Périphérique du Lac et petite ceinture de la Rade

CCI00000.jpgLes opposants à la petite traversée parlent d’un projet obsolète et estiment que seule la grande ceinture autoroutière fait sens.
Il est évident que nous avons aussi besoin de ce contournement qui ne remplit pas les mêmes fonctions.


En effet, le contournement autoroutier est dédié au trafic de transit alors que la traversée de la rade est destinée à fluidifier le trafic urbain.
Si nous tenons compte des projections « Mobilités 2030 » il faudra s’attendre à une augmentation générale des transports à cet horizon dont environ 30 % du trafic individuel motorisé.


Si rien n’est entrepris d’ici là, nous subirons une paralysie totale qui aura des répercussions catastrophiques sur l’économie de notre canton.
Ce d’autant plus que nous devrons impérativement entreprendre des travaux de rénovation du Pont du Mont-Blanc.


Nous savons que la traversée du lac ne verra pas le jour avant 2050, au mieux, puisqu’elle n’est pas inscrite au programme des infrastructures de la Confédération 2030.
Et elle ne saurait être financée par le canton non seulement en raison de son coût 4 fois plus élevé, mais aussi par la difficulté, voire l’impossibilité, d’obtenir des partenariats public-privé pour ce type de réalisations.
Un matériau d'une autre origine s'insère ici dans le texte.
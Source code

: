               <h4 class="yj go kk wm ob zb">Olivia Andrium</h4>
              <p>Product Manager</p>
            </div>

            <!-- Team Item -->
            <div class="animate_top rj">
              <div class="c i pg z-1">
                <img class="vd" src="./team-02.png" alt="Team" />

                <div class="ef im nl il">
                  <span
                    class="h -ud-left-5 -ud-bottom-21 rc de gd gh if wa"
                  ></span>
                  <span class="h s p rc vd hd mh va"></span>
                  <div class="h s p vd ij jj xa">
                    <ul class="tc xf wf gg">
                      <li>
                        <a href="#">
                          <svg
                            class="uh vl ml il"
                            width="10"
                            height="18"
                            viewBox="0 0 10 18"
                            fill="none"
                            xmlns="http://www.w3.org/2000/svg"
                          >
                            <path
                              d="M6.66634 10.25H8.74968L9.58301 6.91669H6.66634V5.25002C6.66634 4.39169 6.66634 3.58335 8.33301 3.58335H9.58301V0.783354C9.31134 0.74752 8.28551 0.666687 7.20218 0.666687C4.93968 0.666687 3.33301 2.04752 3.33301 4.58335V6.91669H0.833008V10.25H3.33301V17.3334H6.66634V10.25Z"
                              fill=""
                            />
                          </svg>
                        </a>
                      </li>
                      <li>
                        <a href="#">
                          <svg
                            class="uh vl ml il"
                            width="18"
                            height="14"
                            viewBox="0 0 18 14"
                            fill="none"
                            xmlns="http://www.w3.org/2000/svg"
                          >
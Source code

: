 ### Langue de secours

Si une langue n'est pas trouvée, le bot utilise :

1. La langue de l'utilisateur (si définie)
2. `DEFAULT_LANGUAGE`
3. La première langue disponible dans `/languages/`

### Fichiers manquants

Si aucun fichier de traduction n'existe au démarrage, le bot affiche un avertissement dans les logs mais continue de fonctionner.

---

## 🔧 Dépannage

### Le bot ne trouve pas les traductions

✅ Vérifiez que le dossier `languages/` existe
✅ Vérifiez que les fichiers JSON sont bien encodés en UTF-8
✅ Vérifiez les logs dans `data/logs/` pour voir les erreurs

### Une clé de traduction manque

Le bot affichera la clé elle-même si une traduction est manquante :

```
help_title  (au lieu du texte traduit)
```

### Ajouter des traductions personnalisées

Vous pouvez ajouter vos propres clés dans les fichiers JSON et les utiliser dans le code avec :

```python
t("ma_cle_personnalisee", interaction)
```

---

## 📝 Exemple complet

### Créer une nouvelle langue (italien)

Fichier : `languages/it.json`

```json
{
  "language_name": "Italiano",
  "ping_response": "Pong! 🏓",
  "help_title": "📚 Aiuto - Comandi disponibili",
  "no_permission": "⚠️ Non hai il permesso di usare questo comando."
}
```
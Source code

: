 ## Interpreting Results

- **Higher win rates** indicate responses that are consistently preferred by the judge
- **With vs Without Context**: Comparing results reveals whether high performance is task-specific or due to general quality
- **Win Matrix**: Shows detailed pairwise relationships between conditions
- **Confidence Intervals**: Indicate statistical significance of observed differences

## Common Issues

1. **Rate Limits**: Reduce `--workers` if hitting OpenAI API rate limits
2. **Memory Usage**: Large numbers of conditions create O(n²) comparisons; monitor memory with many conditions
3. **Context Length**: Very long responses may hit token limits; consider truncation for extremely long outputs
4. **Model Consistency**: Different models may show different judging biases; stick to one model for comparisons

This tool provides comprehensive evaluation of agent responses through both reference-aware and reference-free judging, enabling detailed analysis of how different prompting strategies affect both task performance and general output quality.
La petite ceinture sera en revanche d’une énorme utilité pour les Genevois. La traversée de la Rade est le maillon manquant entre l’Amandolier, Louis Aubert, le tunnel de Carouge, le pont Butin, les Coudriers et la route de Ferney ou la route des Nations qui sera bientôt réalisée.

14:31 Écrit par Pierre JENNI dans Genève, Mobilité, Politique, rade, votations | Lien permanent | Commentaires (1)

Commentaires

Pas assez rentable la traversée, ils en sont déjà à 2 milliards de dépassement avec la CEVA, c'est ça les politicards, ce qui compte c'est les pépètes !!